Targeting RNA methylation in cancer

They’ve also been exploring the wider world of RNA biology, unrelated to Musashi.

Along with Samie Jaffrey, MD, PhD at Weill Cornell Medicine, Dr. Kharas and his team were among the first to show that RNA methylation is important in cancer. Methylation is the process whereby cells add small molecules, called methyl groups, to other molecules. Like DNA methylation, RNA methylation is a powerful way to control what genes get translated into proteins. Dr. Kharas found that the machinery that methylates RNAs is ramped up in leukemia. Drugs that target the RNA methylation machinery in cancer cells are now in phase 1 clinical trials.

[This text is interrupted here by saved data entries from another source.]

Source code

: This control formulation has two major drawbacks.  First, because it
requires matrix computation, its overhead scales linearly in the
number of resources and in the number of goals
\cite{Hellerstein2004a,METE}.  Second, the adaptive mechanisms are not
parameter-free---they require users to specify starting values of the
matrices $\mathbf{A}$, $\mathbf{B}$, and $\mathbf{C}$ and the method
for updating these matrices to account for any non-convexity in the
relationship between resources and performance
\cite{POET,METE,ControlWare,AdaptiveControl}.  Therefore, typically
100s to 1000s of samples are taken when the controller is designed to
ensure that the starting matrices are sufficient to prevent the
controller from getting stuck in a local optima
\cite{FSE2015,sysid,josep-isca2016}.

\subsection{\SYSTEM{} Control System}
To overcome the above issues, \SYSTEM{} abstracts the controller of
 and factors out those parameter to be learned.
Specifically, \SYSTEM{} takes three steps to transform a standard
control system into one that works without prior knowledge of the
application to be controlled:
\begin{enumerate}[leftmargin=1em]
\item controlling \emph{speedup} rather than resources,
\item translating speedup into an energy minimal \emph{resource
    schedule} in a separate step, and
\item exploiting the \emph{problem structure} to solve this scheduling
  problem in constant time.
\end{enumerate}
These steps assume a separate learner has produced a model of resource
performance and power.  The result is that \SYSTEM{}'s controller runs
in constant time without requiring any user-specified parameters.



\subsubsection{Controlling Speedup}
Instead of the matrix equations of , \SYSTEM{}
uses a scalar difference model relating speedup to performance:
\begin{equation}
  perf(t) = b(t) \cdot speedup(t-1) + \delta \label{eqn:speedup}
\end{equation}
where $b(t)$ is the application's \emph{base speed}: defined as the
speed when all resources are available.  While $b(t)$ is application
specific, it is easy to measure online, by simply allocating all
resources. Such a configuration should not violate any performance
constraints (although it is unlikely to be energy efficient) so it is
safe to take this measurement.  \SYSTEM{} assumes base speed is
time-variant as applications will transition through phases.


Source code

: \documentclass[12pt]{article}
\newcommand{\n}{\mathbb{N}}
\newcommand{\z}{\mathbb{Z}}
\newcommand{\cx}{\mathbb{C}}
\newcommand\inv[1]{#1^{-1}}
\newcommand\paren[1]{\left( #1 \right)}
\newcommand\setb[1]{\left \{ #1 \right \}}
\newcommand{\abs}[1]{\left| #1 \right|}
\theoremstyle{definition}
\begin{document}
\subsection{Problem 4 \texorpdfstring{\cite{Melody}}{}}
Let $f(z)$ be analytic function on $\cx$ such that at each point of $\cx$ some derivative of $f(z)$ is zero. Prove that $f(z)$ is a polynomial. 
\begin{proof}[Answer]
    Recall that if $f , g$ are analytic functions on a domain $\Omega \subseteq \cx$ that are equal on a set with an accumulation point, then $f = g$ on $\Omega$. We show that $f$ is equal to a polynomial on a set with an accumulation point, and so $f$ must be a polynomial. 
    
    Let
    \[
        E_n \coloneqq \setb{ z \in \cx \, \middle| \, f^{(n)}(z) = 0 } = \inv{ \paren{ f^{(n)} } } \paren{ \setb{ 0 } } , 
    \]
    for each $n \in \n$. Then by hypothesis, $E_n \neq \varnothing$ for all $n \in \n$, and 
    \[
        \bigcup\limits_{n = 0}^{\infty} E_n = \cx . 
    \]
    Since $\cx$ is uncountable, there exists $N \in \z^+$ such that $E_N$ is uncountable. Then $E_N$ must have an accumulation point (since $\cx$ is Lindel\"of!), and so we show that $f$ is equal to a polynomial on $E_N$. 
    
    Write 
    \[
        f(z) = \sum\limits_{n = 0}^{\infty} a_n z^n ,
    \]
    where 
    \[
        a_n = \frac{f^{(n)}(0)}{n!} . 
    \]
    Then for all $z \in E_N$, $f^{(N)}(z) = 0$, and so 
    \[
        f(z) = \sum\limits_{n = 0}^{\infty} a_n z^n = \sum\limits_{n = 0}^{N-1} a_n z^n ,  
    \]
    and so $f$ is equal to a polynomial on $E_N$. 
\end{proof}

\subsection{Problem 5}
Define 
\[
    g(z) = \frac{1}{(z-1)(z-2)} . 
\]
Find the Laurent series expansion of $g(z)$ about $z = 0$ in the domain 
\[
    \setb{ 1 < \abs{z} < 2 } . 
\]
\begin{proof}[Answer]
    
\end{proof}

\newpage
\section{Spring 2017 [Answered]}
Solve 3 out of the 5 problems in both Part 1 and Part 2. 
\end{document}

MSK’s Leadership in RNA Biology Research

Kharas credits MSK with providing the kind of collaborative and supportive environment necessary for scientists to conduct world-class research.

“Everyone here is mission-driven and curious,” Dr. Kharas says. “The competition we feel isn’t with each other. It’s more about competing with the world, trying to drive the important scientific questions as leaders in the field. People look to us to be the role models of doing science in the best possible way.”

As for Musashi, there is still plenty to learn, Kharas says, but he expects that new technologies coming down the pike will allow them to take RNA biology to the next level.

He adds: “It’s been an adventure and I’m excited to see what happens next.”